A review by xterminal
Positively Fifth Street: Murderers, Cheetahs, and Binion's World Series of Poker by James McManus

3.0

Jim McManus, Positively Fifth Street: Murderers, Cheetahs, and Binion's World Series of Poker (Farrar, Strauss, and Giroux, 2003)

Jim McManus made the final table at the World Series of Poker.

That alone should make any poker player want to pick this book up and read it immediately. It gets better when you realize that McManus went in as the rankest of rank amateurs, the guy whose previous poker career revolved around the $3-$6 Hold 'em game at the local VFW. Yes, folks, Jim McManus is living proof that anyone CAN do it. And, as This American Life host Ira Glass says on the back cover, the poker writing to be found here really is some of the best sports writing you are likely to ever see; McManus' descriptions are easily the equal of Laura Hillenbrand's race descriptions in Seabiscuit (and this is high praise indeed). Its when McManus gets off the subject of poker that things tend to go downhill.

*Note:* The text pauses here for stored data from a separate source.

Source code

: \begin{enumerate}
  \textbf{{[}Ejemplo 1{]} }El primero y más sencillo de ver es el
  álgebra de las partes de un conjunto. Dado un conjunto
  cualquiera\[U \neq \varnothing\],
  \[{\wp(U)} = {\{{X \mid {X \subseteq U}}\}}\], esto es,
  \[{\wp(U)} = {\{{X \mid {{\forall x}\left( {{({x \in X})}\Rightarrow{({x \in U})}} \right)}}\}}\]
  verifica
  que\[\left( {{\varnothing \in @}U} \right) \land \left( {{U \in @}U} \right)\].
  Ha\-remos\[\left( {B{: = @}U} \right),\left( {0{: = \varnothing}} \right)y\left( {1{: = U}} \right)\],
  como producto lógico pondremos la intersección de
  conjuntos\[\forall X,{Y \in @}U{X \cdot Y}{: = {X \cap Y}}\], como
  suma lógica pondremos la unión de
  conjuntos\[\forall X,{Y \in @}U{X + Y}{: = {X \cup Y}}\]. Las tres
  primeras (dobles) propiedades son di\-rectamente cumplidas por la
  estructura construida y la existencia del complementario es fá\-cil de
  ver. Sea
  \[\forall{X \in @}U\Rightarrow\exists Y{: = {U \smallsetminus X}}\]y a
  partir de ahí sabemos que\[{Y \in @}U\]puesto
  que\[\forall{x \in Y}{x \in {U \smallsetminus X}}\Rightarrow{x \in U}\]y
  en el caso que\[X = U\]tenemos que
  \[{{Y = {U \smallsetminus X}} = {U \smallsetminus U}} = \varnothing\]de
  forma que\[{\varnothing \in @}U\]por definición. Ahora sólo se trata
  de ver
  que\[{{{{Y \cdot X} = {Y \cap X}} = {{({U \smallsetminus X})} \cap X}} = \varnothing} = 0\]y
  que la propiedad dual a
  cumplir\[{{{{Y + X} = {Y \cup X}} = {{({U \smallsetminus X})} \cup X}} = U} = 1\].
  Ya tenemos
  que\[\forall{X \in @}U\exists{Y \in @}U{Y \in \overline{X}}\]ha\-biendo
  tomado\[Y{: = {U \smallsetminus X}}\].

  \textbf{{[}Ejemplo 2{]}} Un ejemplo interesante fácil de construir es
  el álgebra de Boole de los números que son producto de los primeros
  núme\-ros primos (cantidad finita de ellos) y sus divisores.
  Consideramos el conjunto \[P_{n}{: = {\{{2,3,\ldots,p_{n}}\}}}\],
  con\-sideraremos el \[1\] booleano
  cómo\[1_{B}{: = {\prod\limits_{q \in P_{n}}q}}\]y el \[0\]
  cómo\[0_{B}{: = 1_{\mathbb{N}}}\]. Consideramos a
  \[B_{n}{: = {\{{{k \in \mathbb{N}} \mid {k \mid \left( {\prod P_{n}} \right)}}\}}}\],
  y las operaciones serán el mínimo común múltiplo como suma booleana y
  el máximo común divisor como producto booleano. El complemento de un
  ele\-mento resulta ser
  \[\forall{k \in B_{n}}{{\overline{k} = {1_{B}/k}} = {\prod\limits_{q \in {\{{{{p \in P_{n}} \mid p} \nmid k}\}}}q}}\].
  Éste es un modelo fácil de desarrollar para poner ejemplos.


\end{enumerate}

Unfortunately, this happens often. McManus was in Vegas for the purpose of covering the Murphy/Tabish trial (Murphy and Tabish were accused of murdering Ted Binion, wayward son of the owner of the casino where the World Series of Poker is held*), and much of the book details McManus' attempts to get at the meat of the psyches of Binion, Murphy, and Tabish, in order to write the article. Despite the tenuous connections McManus makes between murder and poker towards the end of the book, these are two separate pieces, and should have been treated as such.

Worth reading for the cards. Skim the rest. ***

* For the sticklers in the audience: yes, "is" is the correct tense. Binion's reopened on April 1, 2004.